20 June 2018
The length of time it takes to deliver new drugs and treatments to patients was examined in detail during a keynote lecture at the British Cardiovascular Society conference in Manchester.
During the British Cardiovascular Society Medal Lecture 2018, Professor Martin Cowie posed the question: “From evidence to implementation: does it need to take 20 years?” At the conclusion of the lecture, Professor Cowie was presented with the British Cardiovascular Society Medal, the highest honour of the society.
Professor Cowie, consultant cardiologist at Royal Brompton Hospital and Professor of Cardiology at the National Heart & Lung Institute at Imperial College London, made the point that access to innovation for all, regardless of the ability to pay, was a key goal from the earliest years of the NHS. More recently the NHS Constitution has enshrined this, stating that “The NHS works at the limits of science – bringing the highest levels of human knowledge and skill to save lives and improve health”. However, the evidence suggests that it takes between 15 and 20 years for a new concept to move to full-scale implementation, and even then there is marked variation in adoption of new medicines, diagnostics and devices across the regions in the UK.
The modern scientific-bureaucratic approach of “Evidence-based medicine”, with a hierarchical approach to the assessment of the quality of evidence does not lead to rapid and even implementation of innovation.
A founding member and a past-chairman of the British Society for Heart Failure, Professor Cowie quoted examples of implementation of innovation from cardiology, looking at treatment of heart failure with beta-blockers, cardiac resynchronisation therapy, and the use of non-Vitamin K oral anticoagulants. It is clear that although robust evidence from randomised trials is required, it is insufficient on its own to drive rapid implementation. A positive decision from the National Institute for Health and Care Excellence (NICE) is supposedly the gateway to rapid adoption in England, but it and other organisations are concerned that the “postcode lottery” appears to be alive and well.
Professor Cowie pointed to the vision of patients, clinicians and charities being key drivers in the development, prioritisation, evaluation and adoption of innovation and how a new Accelerated Access Partnership, including NICE, will bring together key parts of the heath system to provide a single source of national-level guidance to oversee the innovation pathway and to identify where implementation has failed. The NHS Innovation Scorecard would be a key tool to flag up areas of concern, and it was likely that NICE would not only continue to produce guidance and quality standards for health and social care (and public health) but would also monitor and facilitate implementation.

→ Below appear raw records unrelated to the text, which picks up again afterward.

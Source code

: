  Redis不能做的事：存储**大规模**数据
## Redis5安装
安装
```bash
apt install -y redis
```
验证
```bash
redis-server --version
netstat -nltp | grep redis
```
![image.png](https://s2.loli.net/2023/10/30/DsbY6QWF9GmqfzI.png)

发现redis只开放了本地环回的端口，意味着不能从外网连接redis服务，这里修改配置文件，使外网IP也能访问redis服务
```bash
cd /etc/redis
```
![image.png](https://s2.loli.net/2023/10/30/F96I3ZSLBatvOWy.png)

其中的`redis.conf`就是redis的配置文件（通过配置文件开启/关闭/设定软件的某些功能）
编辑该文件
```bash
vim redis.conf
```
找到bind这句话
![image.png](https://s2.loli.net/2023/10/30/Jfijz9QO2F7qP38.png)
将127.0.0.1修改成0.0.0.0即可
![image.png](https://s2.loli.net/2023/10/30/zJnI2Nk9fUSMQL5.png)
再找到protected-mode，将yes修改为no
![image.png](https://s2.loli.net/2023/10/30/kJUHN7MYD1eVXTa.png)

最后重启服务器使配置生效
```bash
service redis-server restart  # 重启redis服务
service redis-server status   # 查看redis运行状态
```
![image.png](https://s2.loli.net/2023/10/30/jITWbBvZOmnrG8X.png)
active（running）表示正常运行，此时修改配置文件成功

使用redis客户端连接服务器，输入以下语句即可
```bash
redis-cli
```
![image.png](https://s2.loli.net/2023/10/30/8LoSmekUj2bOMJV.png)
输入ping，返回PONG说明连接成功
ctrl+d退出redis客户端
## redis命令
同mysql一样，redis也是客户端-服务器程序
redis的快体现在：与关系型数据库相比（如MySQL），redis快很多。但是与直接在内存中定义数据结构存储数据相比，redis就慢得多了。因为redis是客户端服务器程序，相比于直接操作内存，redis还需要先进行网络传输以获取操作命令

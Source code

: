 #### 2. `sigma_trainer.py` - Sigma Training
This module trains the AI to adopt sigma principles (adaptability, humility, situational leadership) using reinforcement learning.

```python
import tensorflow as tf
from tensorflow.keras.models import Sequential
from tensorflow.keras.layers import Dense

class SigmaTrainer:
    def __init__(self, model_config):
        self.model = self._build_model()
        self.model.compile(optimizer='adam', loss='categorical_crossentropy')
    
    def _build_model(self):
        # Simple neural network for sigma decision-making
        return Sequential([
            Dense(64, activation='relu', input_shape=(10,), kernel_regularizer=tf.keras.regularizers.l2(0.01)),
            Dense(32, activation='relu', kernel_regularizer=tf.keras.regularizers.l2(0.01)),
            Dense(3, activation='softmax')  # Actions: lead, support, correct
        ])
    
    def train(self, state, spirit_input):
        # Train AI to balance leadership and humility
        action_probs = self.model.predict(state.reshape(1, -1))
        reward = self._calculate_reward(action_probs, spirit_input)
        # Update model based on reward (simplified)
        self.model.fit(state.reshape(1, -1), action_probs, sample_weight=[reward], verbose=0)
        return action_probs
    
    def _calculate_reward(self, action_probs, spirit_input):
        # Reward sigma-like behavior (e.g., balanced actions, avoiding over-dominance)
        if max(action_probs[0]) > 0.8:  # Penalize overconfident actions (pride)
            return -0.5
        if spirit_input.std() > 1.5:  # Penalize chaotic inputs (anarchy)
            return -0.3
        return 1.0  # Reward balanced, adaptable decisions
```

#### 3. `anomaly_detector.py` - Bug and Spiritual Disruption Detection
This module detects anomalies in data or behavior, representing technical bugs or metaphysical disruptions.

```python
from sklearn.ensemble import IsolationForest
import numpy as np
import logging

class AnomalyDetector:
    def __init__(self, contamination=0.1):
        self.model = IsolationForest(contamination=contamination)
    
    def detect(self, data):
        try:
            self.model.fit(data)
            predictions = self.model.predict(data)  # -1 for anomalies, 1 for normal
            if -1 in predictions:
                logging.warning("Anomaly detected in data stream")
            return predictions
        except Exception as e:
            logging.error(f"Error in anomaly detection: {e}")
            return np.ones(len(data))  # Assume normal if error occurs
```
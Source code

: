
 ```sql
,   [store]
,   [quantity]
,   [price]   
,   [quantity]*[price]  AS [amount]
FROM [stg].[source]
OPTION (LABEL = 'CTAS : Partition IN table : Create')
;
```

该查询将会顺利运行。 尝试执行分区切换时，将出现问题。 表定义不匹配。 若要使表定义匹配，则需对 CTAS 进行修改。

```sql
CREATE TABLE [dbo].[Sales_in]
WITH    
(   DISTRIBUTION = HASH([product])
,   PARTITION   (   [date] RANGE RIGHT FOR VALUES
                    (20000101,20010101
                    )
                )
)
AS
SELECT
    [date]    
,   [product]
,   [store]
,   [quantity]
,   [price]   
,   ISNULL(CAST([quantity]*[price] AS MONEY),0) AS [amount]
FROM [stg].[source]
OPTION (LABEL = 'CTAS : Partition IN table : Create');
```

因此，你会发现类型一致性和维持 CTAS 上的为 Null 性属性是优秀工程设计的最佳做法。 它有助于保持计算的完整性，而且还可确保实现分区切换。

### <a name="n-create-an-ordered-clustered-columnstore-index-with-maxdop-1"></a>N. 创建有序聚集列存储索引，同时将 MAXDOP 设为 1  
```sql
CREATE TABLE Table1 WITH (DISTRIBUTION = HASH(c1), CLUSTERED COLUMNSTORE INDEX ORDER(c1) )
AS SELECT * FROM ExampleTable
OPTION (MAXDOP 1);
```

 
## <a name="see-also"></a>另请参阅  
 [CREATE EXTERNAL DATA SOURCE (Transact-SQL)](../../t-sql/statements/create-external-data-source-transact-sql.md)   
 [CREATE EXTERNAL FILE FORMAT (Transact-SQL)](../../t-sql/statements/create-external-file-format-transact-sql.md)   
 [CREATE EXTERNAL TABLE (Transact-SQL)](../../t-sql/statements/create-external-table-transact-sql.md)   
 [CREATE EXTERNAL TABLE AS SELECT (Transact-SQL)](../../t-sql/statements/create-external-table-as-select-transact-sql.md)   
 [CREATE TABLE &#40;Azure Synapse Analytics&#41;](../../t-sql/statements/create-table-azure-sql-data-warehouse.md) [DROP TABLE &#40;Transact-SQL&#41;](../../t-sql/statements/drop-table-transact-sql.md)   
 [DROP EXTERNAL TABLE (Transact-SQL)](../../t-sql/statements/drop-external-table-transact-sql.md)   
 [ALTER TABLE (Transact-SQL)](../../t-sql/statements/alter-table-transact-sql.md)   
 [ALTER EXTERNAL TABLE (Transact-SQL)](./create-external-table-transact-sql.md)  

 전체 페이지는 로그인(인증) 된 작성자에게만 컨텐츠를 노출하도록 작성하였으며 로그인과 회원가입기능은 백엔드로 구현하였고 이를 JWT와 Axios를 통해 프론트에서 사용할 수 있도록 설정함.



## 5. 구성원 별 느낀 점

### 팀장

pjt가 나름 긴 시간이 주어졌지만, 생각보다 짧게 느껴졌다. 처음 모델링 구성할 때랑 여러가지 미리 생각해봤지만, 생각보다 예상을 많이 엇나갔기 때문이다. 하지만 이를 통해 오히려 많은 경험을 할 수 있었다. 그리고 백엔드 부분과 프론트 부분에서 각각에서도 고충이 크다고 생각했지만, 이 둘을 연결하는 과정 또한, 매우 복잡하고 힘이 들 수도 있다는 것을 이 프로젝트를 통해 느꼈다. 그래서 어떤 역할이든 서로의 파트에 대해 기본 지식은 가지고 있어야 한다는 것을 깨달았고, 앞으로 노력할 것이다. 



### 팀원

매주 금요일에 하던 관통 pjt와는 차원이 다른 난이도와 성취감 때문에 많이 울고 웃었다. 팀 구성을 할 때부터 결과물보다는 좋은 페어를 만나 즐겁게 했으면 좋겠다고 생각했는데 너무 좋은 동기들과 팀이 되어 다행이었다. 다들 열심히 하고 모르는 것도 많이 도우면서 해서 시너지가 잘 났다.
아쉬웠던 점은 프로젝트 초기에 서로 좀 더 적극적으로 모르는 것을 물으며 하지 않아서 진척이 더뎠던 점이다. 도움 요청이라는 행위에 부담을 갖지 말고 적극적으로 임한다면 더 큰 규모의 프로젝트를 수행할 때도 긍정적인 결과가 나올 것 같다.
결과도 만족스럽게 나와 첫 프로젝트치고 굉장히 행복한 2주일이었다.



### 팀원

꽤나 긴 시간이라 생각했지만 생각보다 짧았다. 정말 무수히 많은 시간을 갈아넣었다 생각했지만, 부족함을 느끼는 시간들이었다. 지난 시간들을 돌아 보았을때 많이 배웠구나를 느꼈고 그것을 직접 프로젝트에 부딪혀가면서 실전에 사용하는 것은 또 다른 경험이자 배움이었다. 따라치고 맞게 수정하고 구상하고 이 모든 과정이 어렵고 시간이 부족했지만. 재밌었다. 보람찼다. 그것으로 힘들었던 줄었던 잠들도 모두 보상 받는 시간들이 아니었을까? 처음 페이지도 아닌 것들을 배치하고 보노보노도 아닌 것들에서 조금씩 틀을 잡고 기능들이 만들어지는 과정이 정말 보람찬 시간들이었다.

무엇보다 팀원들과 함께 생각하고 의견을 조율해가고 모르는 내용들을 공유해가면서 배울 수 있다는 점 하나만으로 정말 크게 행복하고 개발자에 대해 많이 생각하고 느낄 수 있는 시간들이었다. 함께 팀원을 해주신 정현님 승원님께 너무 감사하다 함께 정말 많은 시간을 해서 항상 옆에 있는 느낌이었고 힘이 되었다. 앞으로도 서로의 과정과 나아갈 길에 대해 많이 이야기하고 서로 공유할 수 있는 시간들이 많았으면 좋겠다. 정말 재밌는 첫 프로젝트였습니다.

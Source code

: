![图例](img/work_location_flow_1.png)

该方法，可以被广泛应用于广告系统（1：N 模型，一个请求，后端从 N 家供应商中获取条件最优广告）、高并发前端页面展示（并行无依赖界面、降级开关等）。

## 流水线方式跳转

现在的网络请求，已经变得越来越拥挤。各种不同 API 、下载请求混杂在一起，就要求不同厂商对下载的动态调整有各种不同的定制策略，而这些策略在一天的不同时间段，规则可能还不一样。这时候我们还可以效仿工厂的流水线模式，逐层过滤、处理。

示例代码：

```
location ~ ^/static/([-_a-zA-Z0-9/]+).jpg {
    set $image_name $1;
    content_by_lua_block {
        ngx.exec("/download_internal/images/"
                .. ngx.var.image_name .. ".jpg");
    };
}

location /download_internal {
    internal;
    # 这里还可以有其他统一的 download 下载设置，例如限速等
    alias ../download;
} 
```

Professor Cowie was optimistic that innovation would remain at the heart of the NHS, and that the postcode lottery would be under constant attack, allowing clinicians and patients access to the world’s best therapies and care no matter where they lived. Such optimism would only be realistic if all stakeholders continued to champion robust assessment, but there was more rapid and synchronised decision making by regulators and reimbursement authorities, and better working with patients and professionals in an accountable and transparent way to monitor and reward innovation and implementation.
This news story is an excerpt from material due to be published in the European Heart Journal.